## [Saved data entries]
↓↓↓

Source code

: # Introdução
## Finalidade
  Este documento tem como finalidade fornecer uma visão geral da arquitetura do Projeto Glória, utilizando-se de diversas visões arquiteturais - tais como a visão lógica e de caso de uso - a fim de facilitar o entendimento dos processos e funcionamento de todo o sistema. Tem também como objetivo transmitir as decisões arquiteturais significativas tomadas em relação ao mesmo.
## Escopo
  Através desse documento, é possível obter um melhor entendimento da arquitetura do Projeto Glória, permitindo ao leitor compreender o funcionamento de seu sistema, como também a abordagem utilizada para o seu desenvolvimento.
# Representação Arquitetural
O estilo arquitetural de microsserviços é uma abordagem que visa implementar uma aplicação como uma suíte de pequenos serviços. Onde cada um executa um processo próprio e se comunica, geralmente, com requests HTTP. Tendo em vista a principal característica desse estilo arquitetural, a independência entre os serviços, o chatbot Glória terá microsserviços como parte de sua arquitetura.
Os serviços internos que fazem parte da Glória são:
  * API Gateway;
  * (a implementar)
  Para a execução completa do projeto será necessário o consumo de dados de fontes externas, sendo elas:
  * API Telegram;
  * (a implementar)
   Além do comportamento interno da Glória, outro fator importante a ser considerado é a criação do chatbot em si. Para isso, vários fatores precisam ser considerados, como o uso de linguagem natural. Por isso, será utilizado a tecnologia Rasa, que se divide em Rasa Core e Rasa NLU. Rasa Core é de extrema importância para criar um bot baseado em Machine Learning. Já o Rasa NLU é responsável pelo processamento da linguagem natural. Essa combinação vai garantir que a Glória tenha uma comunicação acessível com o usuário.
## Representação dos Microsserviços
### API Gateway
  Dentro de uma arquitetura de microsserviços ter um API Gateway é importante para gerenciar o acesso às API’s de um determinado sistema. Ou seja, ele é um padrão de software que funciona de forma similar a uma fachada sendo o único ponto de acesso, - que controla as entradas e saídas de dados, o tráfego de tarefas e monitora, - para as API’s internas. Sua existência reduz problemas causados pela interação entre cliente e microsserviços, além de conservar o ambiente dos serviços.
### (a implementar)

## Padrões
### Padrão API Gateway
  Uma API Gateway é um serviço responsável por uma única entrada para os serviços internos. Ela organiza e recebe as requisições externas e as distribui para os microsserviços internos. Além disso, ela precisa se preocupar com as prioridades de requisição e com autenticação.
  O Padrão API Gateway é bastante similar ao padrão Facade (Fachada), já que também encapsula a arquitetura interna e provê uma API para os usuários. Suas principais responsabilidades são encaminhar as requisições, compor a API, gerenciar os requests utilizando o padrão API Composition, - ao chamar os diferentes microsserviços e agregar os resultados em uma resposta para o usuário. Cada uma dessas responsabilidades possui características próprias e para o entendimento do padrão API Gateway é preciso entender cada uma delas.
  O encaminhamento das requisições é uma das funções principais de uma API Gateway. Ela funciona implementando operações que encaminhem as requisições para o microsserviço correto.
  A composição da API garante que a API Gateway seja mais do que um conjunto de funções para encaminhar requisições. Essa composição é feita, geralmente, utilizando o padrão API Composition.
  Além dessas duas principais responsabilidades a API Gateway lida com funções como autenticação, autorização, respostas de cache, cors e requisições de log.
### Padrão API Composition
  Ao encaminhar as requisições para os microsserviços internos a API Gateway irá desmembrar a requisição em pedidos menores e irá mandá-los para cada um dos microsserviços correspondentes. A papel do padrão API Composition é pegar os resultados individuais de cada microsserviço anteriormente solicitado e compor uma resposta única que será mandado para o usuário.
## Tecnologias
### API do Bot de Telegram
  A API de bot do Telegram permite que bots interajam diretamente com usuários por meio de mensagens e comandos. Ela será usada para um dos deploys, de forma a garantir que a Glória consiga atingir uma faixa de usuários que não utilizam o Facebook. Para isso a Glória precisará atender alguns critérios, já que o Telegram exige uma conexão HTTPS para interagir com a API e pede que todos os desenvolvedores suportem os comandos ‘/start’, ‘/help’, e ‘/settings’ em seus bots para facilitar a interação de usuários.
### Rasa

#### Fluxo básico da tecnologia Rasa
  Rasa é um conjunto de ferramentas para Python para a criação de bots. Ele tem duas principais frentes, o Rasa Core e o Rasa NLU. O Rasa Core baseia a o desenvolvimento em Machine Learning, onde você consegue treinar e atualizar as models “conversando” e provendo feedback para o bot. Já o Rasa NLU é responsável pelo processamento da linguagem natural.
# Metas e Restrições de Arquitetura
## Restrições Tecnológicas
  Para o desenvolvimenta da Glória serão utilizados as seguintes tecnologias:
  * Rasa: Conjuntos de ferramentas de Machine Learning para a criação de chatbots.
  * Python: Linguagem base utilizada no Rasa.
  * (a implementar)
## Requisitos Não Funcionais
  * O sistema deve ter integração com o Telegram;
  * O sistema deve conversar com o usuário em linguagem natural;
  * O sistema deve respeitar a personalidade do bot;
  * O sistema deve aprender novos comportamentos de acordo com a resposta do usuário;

↑↑↑

## [Problem statement]
Your answer should be the data above, retyped exactly.

## [Response area]
Source code

: # Introdução
## Finalidade
  Este documento tem como finalidade fornecer uma visão geral da arquitetura do Projeto Glória, utilizando-se de diversas visões arquiteturais - tais como a visão lógica e de caso de uso - a fim de facilitar o entendimento dos processos e funcionamento de todo o sistema. Tem também como objetivo transmitir as decisões arquiteturais significativas tomadas em relação ao mesmo.
## Escopo
  Através desse documento, é possível obter um melhor entendimento da arquitetura do Projeto Glória, permitindo ao leitor compreender o funcionamento de seu sistema, como também a abordagem utilizada para o seu desenvolvimento.
# Representação Arquitetural
O estilo arquitetural de microsserviços é uma abordagem que visa implementar uma aplicação como uma suíte de pequenos serviços. Onde cada um executa um processo próprio e se comunica, geralmente, com requests HTTP. Tendo em vista a principal característica desse estilo arquitetural, a independência entre os serviços, o chatbot Glória terá microsserviços como parte de sua arquitetura.
Os serviços internos que fazem parte da Glória são:
  * API Gateway;
  * (a implementar)
  Para a execução completa do projeto será necessário o consumo de dados de fontes externas, sendo elas:
  * API Telegram;
  * (a implementar)
   Além do comportamento interno da Glória, outro fator importante a ser considerado é a criação do chatbot em si. Para isso, vários fatores precisam ser considerados, como o uso de linguagem natural. Por isso, será utilizado a tecnologia Rasa, que se divide em Rasa Core e Rasa NLU. Rasa Core é de extrema importância para criar um bot baseado em Machine Learning. Já o Rasa NLU é responsável pelo processamento da linguagem natural. Essa combinação vai garantir que a Glória tenha uma comunicação acessível com o usuário.
## Representação dos Microsserviços
### API Gateway
  Dentro de uma arquitetura de microsserviços ter um API Gateway é importante para gerenciar o acesso às API’s de um determinado sistema. Ou seja, ele é um padrão de software que funciona de forma similar a uma fachada sendo o único ponto de acesso, - que controla as entradas e saídas de dados, o tráfego de tarefas e monitora, - para as API’s internas. Sua existência reduz problemas causados pela interação entre cliente e microsserviços, além de conservar o ambiente dos serviços.
### (a implementar)

## Padrões
### Padrão API Gateway
  Uma API Gateway é um serviço responsável por uma única entrada para os serviços internos. Ela organiza e recebe as requisições externas e as distribui para os microsserviços internos. Além disso, ela precisa se preocupar com as prioridades de requisição e com autenticação.
  O Padrão API Gateway é bastante similar ao padrão Facade (Fachada), já que também encapsula a arquitetura interna e provê uma API para os usuários. Suas principais responsabilidades são encaminhar as requisições, compor a API, gerenciar os requests utilizando o padrão API Composition, - ao chamar os diferentes microsserviços e agregar os resultados em uma resposta para o usuário. Cada uma dessas responsabilidades possui características próprias e para o entendimento do padrão API Gateway é preciso entender cada uma delas.
  O encaminhamento das requisições é uma das funções principais de uma API Gateway. Ela funciona implementando operações que encaminhem as requisições para o microsserviço correto.
  A composição da API garante que a API Gateway seja mais do que um conjunto de funções para encaminhar requisições. Essa composição é feita, geralmente, utilizando o padrão API Composition.
  Além dessas duas principais responsabilidades a API Gateway lida com funções como autenticação, autorização, respostas de cache, cors e requisições de log.
### Padrão API Composition
  Ao encaminhar as requisições para os microsserviços internos a API Gateway irá desmembrar a requisição em pedidos menores e irá mandá-los para cada um dos microsserviços correspondentes. A papel do padrão API Composition é pegar os resultados individuais de cada microsserviço anteriormente solicitado e compor uma resposta única que será mandado para o usuário.
## Tecnologias
### API do Bot de Telegram
  A API de bot do Telegram permite que bots interajam diretamente com usuários por meio de mensagens e comandos. Ela será usada para um dos deploys, de forma a garantir que a Glória consiga atingir uma faixa de usuários que não utilizam o Facebook. Para isso a Glória precisará atender alguns critérios, já que o Telegram exige uma conexão HTTPS para interagir com a API e pede que todos os desenvolvedores suportem os comandos ‘/start’, ‘/help’, e ‘/settings’ em seus bots para facilitar a interação de usuários.
### Rasa

#### Fluxo básico da tecnologia Rasa
  Rasa é um conjunto de ferramentas para Python para a criação de bots. Ele tem duas principais frentes, o Rasa Core e o Rasa NLU. O Rasa Core baseia a o desenvolvimento em Machine Learning, onde você consegue treinar e atualizar as models “conversando” e provendo feedback para o bot. Já o Rasa NLU é responsável pelo processamento da linguagem natural.
# Metas e Restrições de Arquitetura
## Restrições Tecnológicas
  Para o desenvolvimenta da Glória serão utilizados as seguintes tecnologias:
  * Rasa: Conjuntos de ferramentas de Machine Learning para a criação de chatbots.
  * Python: Linguagem base utilizada no Rasa.
  * (a implementar)
## Requisitos Não Funcionais
  * O sistema deve ter integração com o Telegram;
  * O sistema deve conversar com o usuário em linguagem natural;
  * O sistema deve respeitar a personalidade do bot;
  * O sistema deve aprender novos comportamentos de acordo com a resposta do usuário;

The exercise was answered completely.